Source records:
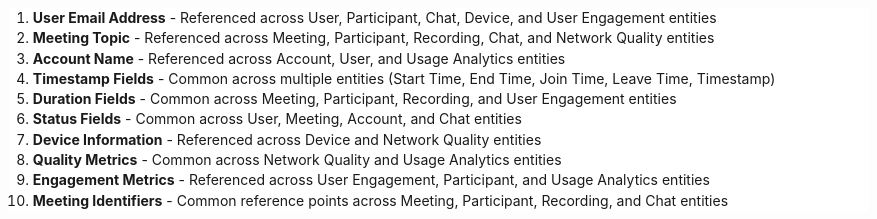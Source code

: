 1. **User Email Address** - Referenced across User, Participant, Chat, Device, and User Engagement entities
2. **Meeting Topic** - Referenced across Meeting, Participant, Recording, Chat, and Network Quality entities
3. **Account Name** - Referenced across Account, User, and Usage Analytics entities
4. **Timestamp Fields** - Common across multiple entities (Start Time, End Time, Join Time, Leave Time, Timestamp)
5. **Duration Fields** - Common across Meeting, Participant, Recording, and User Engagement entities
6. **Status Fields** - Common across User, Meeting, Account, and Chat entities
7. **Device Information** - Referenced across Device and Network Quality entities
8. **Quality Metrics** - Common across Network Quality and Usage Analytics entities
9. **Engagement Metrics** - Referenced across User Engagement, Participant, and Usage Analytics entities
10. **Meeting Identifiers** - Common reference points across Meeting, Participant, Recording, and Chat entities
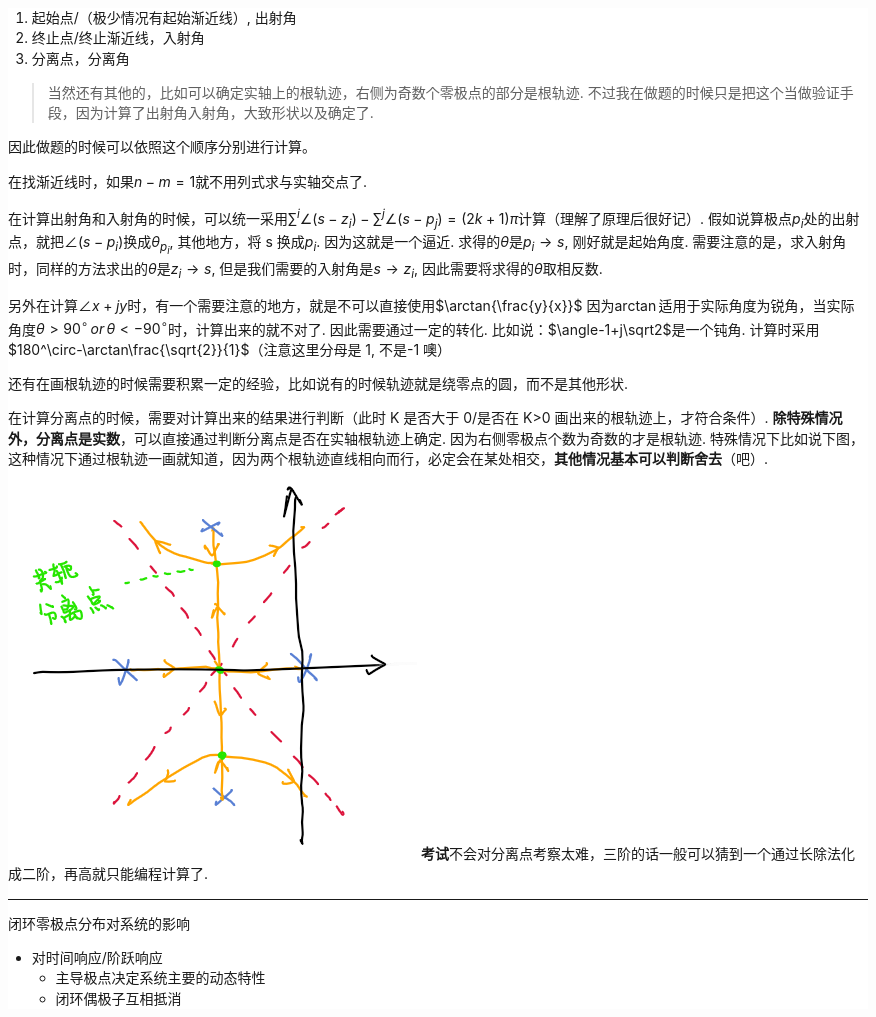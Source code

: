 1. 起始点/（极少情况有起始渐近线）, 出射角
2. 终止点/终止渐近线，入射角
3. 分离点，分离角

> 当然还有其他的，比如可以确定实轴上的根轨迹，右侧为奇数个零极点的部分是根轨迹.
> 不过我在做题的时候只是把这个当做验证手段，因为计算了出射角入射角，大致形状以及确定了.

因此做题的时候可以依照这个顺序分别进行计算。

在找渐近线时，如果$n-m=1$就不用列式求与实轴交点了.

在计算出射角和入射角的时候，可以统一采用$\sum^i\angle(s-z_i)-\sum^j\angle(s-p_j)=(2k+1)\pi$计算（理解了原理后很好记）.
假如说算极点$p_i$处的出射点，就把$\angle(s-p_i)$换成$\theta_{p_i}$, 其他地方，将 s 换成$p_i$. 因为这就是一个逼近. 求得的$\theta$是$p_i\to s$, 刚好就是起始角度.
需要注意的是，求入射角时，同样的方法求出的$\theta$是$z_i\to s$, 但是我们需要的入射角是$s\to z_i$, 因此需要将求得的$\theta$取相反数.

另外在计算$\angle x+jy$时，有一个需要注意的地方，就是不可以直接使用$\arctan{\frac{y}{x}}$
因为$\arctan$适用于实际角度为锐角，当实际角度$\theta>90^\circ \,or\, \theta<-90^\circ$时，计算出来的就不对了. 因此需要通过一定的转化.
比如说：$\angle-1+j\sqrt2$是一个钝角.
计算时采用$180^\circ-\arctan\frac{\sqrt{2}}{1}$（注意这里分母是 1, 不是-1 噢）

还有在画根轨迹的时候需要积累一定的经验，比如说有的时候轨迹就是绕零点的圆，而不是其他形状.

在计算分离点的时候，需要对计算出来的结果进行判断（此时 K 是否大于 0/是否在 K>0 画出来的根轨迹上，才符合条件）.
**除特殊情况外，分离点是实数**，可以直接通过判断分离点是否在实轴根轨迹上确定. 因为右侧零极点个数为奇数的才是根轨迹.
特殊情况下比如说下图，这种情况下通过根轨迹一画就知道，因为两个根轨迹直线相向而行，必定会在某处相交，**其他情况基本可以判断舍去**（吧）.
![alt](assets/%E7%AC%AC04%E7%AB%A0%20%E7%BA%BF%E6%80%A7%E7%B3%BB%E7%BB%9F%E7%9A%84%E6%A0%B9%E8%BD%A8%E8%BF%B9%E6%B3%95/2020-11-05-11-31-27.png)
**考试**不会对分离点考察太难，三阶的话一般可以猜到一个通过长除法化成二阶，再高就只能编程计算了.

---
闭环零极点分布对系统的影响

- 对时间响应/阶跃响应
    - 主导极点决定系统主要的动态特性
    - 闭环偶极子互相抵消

TASK BRIEF: Across the records above, how many lines contain the word "Engagement"? Give the number by itself.

EXERCISE RESULT: 3